2. “Question key assumptions, no matter how basic.”
That would include the assumptions that markets operate at equilibrium, or that people behave in a rational, non-fishy manner.

3. “Characterise and maintain ecosystem resilience.”
Banks should have sufficient reserves to pass stress tests which include the possibility of extreme events. Diversification is also important – though as May points out, it isn’t enough for institutions just to diversify their investments amongst different asset classes, they have to do it in different ways (otherwise there is no real diversity).

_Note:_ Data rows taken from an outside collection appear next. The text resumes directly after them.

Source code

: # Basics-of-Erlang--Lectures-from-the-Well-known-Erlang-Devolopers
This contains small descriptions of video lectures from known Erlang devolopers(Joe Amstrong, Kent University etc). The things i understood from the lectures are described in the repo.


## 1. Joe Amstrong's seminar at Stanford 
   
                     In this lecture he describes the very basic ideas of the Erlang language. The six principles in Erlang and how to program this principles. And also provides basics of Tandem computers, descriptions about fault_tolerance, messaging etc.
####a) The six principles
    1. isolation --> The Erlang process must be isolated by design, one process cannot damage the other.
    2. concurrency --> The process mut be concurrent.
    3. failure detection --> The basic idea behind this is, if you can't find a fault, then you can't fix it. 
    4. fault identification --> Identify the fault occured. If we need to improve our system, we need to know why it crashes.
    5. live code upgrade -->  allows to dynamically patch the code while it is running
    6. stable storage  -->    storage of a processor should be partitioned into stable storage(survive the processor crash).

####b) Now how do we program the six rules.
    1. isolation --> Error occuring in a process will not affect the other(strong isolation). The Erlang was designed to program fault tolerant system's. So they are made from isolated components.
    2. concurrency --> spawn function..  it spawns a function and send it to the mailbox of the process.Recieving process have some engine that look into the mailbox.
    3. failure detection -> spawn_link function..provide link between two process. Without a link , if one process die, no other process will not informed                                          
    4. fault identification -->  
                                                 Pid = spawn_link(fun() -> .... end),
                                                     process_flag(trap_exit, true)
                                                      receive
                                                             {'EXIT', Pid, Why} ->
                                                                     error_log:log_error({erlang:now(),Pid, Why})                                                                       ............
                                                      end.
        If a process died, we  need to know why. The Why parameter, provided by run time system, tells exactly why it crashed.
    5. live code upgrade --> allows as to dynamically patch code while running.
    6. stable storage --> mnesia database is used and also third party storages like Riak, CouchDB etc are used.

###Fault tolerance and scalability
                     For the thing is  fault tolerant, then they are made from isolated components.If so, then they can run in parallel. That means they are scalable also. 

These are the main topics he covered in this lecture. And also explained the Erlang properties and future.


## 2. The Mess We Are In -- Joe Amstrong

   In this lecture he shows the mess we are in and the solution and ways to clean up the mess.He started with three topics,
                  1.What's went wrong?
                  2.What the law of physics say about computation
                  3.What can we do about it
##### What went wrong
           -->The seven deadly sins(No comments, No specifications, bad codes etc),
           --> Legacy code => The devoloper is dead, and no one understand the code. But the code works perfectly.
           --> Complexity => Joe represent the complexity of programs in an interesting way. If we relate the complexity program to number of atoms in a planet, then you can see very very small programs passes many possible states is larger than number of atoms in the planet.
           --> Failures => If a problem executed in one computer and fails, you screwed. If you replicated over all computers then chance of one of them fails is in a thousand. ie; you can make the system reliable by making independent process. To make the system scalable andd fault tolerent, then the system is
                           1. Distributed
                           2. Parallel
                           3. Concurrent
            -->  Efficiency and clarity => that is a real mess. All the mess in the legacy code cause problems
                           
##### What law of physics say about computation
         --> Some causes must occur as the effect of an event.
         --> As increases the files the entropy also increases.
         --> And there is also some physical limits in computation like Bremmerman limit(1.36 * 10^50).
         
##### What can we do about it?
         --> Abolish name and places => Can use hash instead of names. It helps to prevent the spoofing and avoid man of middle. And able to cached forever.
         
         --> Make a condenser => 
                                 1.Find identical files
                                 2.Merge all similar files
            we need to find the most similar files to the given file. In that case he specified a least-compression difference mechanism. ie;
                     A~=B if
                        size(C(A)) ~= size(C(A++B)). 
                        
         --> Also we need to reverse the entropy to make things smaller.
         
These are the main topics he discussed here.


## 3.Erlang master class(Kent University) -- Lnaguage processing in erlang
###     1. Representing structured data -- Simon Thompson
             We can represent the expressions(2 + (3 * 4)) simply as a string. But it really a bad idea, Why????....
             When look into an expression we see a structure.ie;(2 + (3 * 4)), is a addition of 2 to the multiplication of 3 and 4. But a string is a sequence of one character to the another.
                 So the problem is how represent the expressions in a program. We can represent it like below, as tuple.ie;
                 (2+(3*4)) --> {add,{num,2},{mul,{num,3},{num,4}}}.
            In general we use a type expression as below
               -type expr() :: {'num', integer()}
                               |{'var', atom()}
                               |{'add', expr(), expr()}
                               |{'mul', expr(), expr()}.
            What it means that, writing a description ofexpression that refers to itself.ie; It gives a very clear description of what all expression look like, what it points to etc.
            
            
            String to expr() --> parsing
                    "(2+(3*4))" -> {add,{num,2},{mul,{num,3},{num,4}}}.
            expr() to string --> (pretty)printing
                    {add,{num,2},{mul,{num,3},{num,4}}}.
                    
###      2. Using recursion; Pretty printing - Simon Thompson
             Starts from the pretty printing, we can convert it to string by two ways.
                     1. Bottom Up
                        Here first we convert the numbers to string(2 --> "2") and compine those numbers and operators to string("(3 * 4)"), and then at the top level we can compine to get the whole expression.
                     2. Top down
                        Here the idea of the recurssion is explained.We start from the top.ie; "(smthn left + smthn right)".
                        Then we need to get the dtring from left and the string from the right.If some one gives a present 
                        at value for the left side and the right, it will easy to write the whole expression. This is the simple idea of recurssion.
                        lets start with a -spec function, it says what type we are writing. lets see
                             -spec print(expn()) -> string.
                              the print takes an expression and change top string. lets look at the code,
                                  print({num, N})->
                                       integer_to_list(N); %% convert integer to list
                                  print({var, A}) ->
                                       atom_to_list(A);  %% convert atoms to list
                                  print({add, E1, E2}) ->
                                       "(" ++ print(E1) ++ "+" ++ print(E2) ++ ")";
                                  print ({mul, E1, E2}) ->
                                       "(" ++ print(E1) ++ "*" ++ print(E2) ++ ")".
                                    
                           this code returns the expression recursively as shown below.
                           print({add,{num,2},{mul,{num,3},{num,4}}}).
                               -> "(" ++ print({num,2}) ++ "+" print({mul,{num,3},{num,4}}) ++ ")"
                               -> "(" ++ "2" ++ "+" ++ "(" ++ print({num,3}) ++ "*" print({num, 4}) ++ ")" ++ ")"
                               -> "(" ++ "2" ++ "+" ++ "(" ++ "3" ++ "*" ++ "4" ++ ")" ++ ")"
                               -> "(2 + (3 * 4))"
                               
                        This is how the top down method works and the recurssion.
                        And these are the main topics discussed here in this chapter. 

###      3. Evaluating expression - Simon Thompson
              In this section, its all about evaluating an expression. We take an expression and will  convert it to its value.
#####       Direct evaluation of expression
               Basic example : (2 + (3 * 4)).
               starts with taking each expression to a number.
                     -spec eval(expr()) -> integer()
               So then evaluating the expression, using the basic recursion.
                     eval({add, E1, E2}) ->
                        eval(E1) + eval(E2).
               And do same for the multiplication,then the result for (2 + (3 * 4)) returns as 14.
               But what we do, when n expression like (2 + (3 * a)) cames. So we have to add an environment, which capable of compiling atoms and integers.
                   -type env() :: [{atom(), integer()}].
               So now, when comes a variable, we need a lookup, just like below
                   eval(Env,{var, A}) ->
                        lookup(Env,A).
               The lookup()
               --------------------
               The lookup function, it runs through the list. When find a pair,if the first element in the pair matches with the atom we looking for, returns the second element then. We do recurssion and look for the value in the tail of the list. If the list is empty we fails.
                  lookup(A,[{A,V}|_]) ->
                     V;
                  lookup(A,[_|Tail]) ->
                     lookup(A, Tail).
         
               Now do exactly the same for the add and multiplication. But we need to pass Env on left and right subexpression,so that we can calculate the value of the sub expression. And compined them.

4. “Characterise and maintain the natural spatial structure of fish stocks.”
Robust ecosystems such as food webs tend to be built up of a number of separate, weakly connected subnetworks. The international finance system has become increasingly connected in recent years, and a degree of modularity could similarly make it more robust. One possibility is to structure global banks into national subsidiaries, so that if one part gets into trouble it won’t spread internationally.

5. “Identify and maintain critical food-web connections.”
Complexity scientists are starting to analyse the finance system to understand the relationships between different players and investment strategies, in the same way that ecologists monitor the interactions between species in an ecosystem. This should help identify the sources and indicators of systemic risk.

6. “Characterise and maintain viable fish habitats.”
In other words, don’t forget the real economy. No bottom-trawling or ripping up local habitats, as happened during the subprime crisis. And make the regulatory environment fair and transparent, so institutions feel happy and safe.

7. “Account for ecosystem change through time”
For example due to climate change. Regulations have to be constantly updated to keep up with both financial innovation, and with new markets such as carbon trading.

8. “Account for evolutionary changes caused by fishing.”
Just as fishing changes the composition of the ecosystem, so financial regulation changes the composition of the financial system. For example, restricting a particular financial product in too narrow a manner may result in a bloom of new but related products to fill the available niche.

9. “Maintain old growth age structure in fish populations.”
New products offering supposed benefits need to be scrutinised carefully before being adopted. Other critical industries (e.g. pharmaceutics, nuclear) only allow new technologies once they are shown to have demonstrable benefit without dangerous side-effects.

10. “Implement an approach that is integrated, interdisciplinary, and inclusive.”
Finally, be open to ideas and methods from other areas of science – such as fisheries management.